Bacteriology 102:
Instructions for Teaching Personnel

These expectations and helpful hints have been written to assist you in your instruction
of the laboratory and to prevent some problems which may arise in the lab.

FOR THE PRIMARY LAB INSTRUCTOR OF THE SECTION:

Lectures: You will be giving the bulk of the lab lectures for your section. The 102 coordinator (who is sometimes the primary lab instructor of one or more sections – such as when a graduate student is not available) will probably "butt in" from time to time to do a lecture on his specific areas of expertise (especially for Exps. 7, 11.1 and 14) and may also do the first several lab lectures in the semester. Although the "poop sheets" provided by the 102 coordinator outline the minimal material to cover, you are free to rearrange and add to the material as you see fit, within the confines of a lab lecture of reasonable length. Here are some things to consider in your lab lectures:

• Be sure to have read the manual ahead of time! Know what is in it. (Perhaps this page can help.) If there is any confusion over the material, or if a better way of doing things can be done (aseptic technique, streak plating, microscope technique, etc.), please do not hesitate to check it out with the lab coordinator.
  
  
• Feel free to use the blackboard. The 102 coordinator will usually fill the far left 15-20% of the board with the list of media and cultures (with their color codes) for the various experiments being done (usually indicated with their period and page numbers). To eliminate possible confusion by the students, please do not replicate any of that material. Nor should any steps already given in the manual be repeated on the board or unnecessarily on handouts. If an outline of "things to do" can be inferred from what the coordinator has written, then duplicating it would be unnecessary.
  
  
• Refrain from a line-by-line explanation of the protocol. A good overview of theory and techniques is much better. Blackboard material and/or supplementary handouts which clearly outline the concepts are a good idea. If you come up with a good handout, why not make it available to all sections. Any good display material which is relevant to the lab material is always welcomed and should be made available for all sections to observe.
  
  
• If the students are setting up an experiment to learn something directly from its outcome, do not give away the expected result! This spoils the fun and reduces the experiment to a mere demonstration.
  
  
• If you speak softly, you may need to use the microphone. Practice with it before you use it, so that you can eliminate any problems which may arise. For example, if worn the wrong way, there will be occasional "feedback" from the speakers. For optimum performance, the microphone should be kept vertical (not tilted at all) and positioned directly underneath the chin.
  

Quizzes: You will also be preparing the quizzes for your section, although the lab coordinator will probably take the lead on at least the first one. Make them as organized and reader-friendly as possible. No trivia! The coordinator has sample quizzes from previous semesters. Urge the students to go over the study material in the back of the manual, including the terms and old quiz questions in Appendices W and X which are arranged according to experiment. Answers to the questions in Appendix X are posted here.

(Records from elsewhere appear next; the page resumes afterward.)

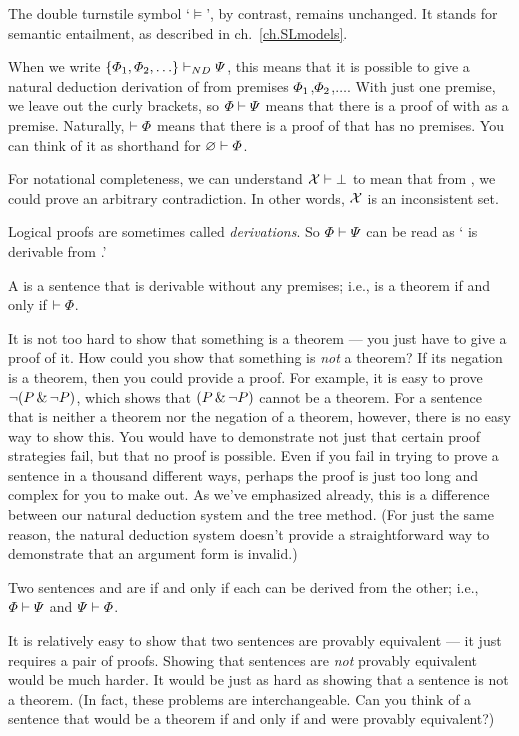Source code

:The {double turnstile} symbol `$\models$', by contrast, remains unchanged. It stands for semantic entailment, as described in ch.~\ref{ch.SLmodels}.

When we write $\{\metaA{}_1,\metaA{}_2,\ldots\}\vdash_{ND}\metaB{}$, this means that it is possible to give a natural deduction derivation of \metaB{} from premises $\metaA{}_1$,$\metaA{}_2$,$\ldots$. With just one premise, we leave out the curly brackets, so $\metaA{}\vdash\metaB{}$ means that there is a proof of \metaB{} with \metaA{} as a premise. Naturally, $\vdash\metaA{}$ means that there is a proof of \metaA{} that has no premises. You can think of it as shorthand for $\emptyset\vdash\metaA{}$. 

For notational completeness, we can understand $\metaSetX{}\vdash\bot$ to mean that from \metaSetX{}, we could prove an arbitrary contradiction. In other words, $\metaSetX{}$ is an inconsistent set.

Logical proofs are sometimes called \emph{derivations}. So $\metaA{}\vdash\metaB{}$ can be read as `\metaB{} is derivable from \metaA{}.'

A  is a sentence that is derivable without any premises; i.e., \metaA{} is a theorem if and only if $\vdash\metaA{}$.

It is not too hard to show that something is a theorem --- you just have to give a proof of it. How could you show that something is \emph{not} a theorem? If its negation is a theorem, then you could provide a proof. For example, it is easy to prove $\enot(P \eand \enot P)$, which shows that $(P \eand \enot P)$ cannot be a theorem. For a sentence that is neither a theorem nor the negation of a theorem, however, there is no easy way to show this. You would have to demonstrate not just that certain proof strategies fail, but that no proof is possible. Even if you fail in trying to prove a sentence in a thousand different ways, perhaps the proof is just too long and complex for you to make out. As we've emphasized already, this is a difference between our natural deduction system and the tree method. (For just the same reason, the natural deduction system doesn't provide a straightforward way to demonstrate that an argument form is invalid.)

Two sentences \metaA{} and \metaB{} are  if and only if each can be derived from the other; i.e., $\metaA{}\vdash\metaB{}$ and $\metaB{}\vdash\metaA{}$.

It is relatively easy to show that two sentences are provably equivalent --- it just requires a pair of proofs. Showing that sentences are \emph{not} provably equivalent would be much harder. It would be just as hard as showing that a sentence is not a theorem. (In fact, these problems are interchangeable. Can you think of a sentence that would be a theorem if and only if \metaA{} and \metaB{} were provably equivalent?)

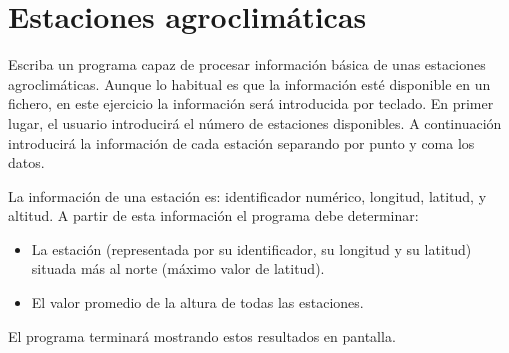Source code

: \documentclass[a4paper]{article}
\begin{document}
\section{Estaciones agroclimáticas}
\label{sec:org527afa1}

Escriba un programa capaz de procesar información básica de unas estaciones agroclimáticas. Aunque lo habitual es que la información esté disponible en un fichero, en este ejercicio la información será introducida por teclado. En primer lugar, el usuario introducirá el número de estaciones disponibles. A continuación introducirá la información de cada estación separando por punto y coma los datos. 

La información de una estación es: identificador numérico, longitud, latitud, y altitud.  A partir de esta información el programa debe determinar:
\begin{itemize}
\item La estación (representada por su identificador, su longitud y su latitud) situada más al norte (máximo valor de latitud).
\item El valor promedio de la altura de todas las estaciones.
\end{itemize}

El programa terminará mostrando estos resultados en pantalla.
\end{document}
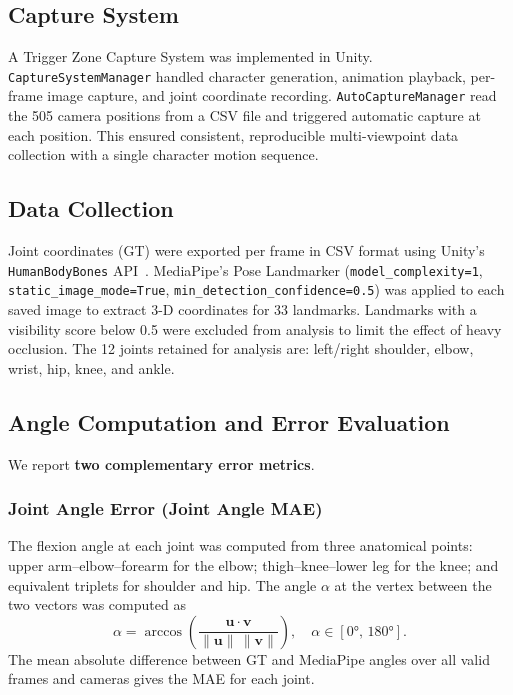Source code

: \documentclass[twocolumn]{article}
\begin{document}
\subsection{Capture System}

A Trigger Zone Capture System was implemented in Unity.
\texttt{CaptureSystemManager} handled character generation, animation
playback, per-frame image capture, and joint coordinate recording.
\texttt{AutoCaptureManager} read the 505 camera positions from a CSV file
and triggered automatic capture at each position. This ensured consistent,
reproducible multi-viewpoint data collection with a single character motion
sequence.

\subsection{Data Collection}

Joint coordinates (GT) were exported per frame in CSV format using Unity's
\texttt{HumanBodyBones} API~\cite{unity}. MediaPipe's Pose Landmarker
(\texttt{model\_complexity=1}, \texttt{static\_image\_mode=True},
\texttt{min\_detection\_confidence=0.5}) was applied to each saved image to
extract 3-D coordinates for 33 landmarks. Landmarks with a visibility score
below 0.5 were excluded from analysis to limit the effect of heavy
occlusion. The 12 joints retained for analysis are: left/right shoulder,
elbow, wrist, hip, knee, and ankle.

\subsection{Angle Computation and Error Evaluation}

We report \textbf{two complementary error metrics}.

\subsubsection{Joint Angle Error (Joint Angle MAE)}

The flexion angle at each joint was computed from three anatomical points:
upper arm–elbow–forearm for the elbow; thigh–knee–lower leg for the knee;
and equivalent triplets for shoulder and hip. The angle $\alpha$ at the
vertex between the two vectors was computed as
\[
  \alpha = \arccos\!\left(\frac{\mathbf{u}\cdot\mathbf{v}}
                               {\|\mathbf{u}\|\,\|\mathbf{v}\|}\right),
  \quad \alpha \in [0°,\,180°].
\]
The mean absolute difference between GT and MediaPipe angles over all valid
frames and cameras gives the MAE for each joint.
\end{document}
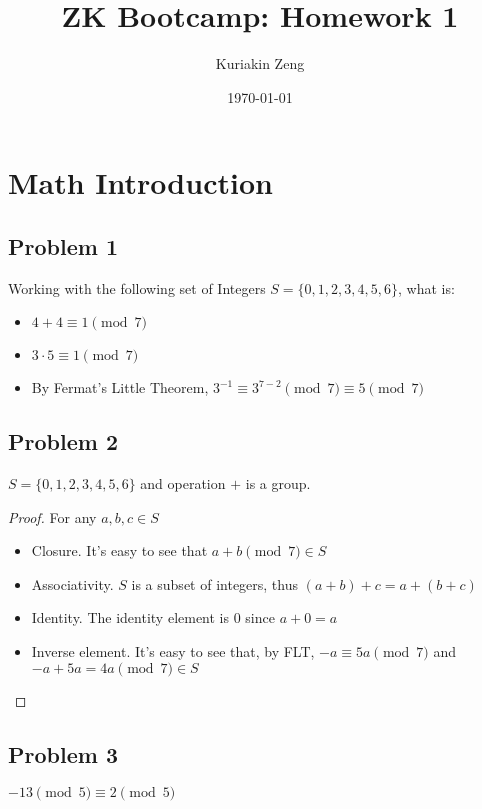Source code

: \documentclass{article}
\title{ZK Bootcamp: Homework 1}
\author{Kuriakin Zeng}
\date\today
\begin{document}
\maketitle %

\section*{Math Introduction}

\subsection*{Problem 1}
Working with the following set of Integers $S = \{0,1,2,3,4,5,6\}$, what is:
\begin{itemize}
\item $4+4 \equiv 1 \pmod 7$
\item $3 \cdot 5 \equiv 1 \pmod 7$
\item By Fermat's Little Theorem, $3^{-1} \equiv 3^{7-2} \pmod 7 \equiv 5 \pmod 7$
\end{itemize}
\subsection*{Problem 2}
$S = \{0, 1, 2, 3, 4, 5, 6\}$ and operation $+$ is a group.
\begin{proof}
For any $a,b,c \in S$
\begin{itemize}
\item Closure. It's easy to see that $a+b \pmod 7 \in S$
\item Associativity. $S$ is a subset of integers, thus $(a+b)+c = a+(b+c)$
\item Identity. The identity element is 0 since $a + 0 = a$
\item Inverse element. It's easy to see that, by FLT, $-a \equiv 5a \pmod 7$ and $-a + 5a = 4a \pmod 7 \in S$
\end{itemize}
\end{proof}
\subsection*{Problem 3}
$-13 \pmod 5 \equiv 2 \pmod 5$
\end{document}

Final Exam: The final exam is the responsibility of the 102 coordinator who appreciates any and all input! We recommend that students include the old exam given in Appendix Z in their review of material; answers for this exam are posted here.

FOR THE ASSISTANTS:

Your major duties are to assist in teaching the students during the laboratory period. This includes helping the students to become adept at using the microscope, to acquire the proper aseptic techniques, to become comfortable with "dilution theory" and to understand other basic concepts as they come up. Please note that you are to assist in the learning process, not to do the work for the student. In order to accomplish these things most effectively, it is important that you be available for questions and, on occasion, initiate the exchange yourself – e.g.: "What are you seeing?" "What does this mean?"

You are encouraged (but not required nor expected) to prepare and deliver an introductory lab lecture on an occasional basis. For assistance, see the laboratory instructor and/or 102 coordinator.

You are expected to help in the grading of quizzes and the final examination. Other grading opportunities may come up on occasion. Also, please be available to help proctor quizzes and the final exam. If you are not familiar with the material in the lab, it is highly recommended that you ask questions of the lab instructor or 102 coordinator ahead of time.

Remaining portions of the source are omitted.